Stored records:
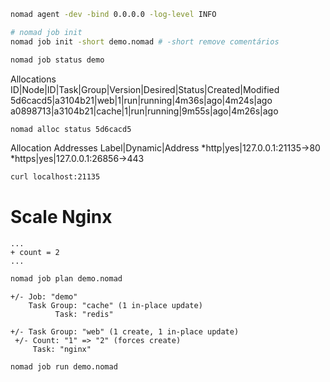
 ```bash
nomad agent -dev -bind 0.0.0.0 -log-level INFO
```

```bash
# nomad job init
nomad job init -short demo.nomad # -short remove comentários
```

```bash
nomad job status demo
```

Allocations
ID|Node|ID|Task|Group|Version|Desired|Status|Created|Modified
5d6cacd5|a3104b21|web|1|run|running|4m36s|ago|4m24s|ago
a0898713|a3104b21|cache|1|run|running|9m55s|ago|4m26s|ago

```bash
nomad alloc status 5d6cacd5
```

Allocation Addresses
Label|Dynamic|Address
*http|yes|127.0.0.1:21135->80
*https|yes|127.0.0.1:26856->443


```bash
curl localhost:21135
```

# Scale Nginx
```
...
+ count = 2
...
```

```bash
nomad job plan demo.nomad
```

```
+/- Job: "demo"
    Task Group: "cache" (1 in-place update)
          Task: "redis"

+/- Task Group: "web" (1 create, 1 in-place update)
 +/- Count: "1" => "2" (forces create)
     Task: "nginx"
```

```bash
nomad job run demo.nomad
```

Exercise goal: Starting at the line that contains "a0898713|a3104b21|cache|1|run|running|9m55s|ago|4m26s|ago", quote each remaining line of the entries above, unchanged.

Answer to the exercise:
a0898713|a3104b21|cache|1|run|running|9m55s|ago|4m26s|ago

```bash
nomad alloc status 5d6cacd5
```

Allocation Addresses
Label|Dynamic|Address
*http|yes|127.0.0.1:21135->80
*https|yes|127.0.0.1:26856->443


```bash
curl localhost:21135
```

# Scale Nginx
```
...
+ count = 2
...
```

```bash
nomad job plan demo.nomad
```

```
+/- Job: "demo"
    Task Group: "cache" (1 in-place update)
          Task: "redis"

+/- Task Group: "web" (1 create, 1 in-place update)
 +/- Count: "1" => "2" (forces create)
     Task: "nginx"
```

```bash
nomad job run demo.nomad
```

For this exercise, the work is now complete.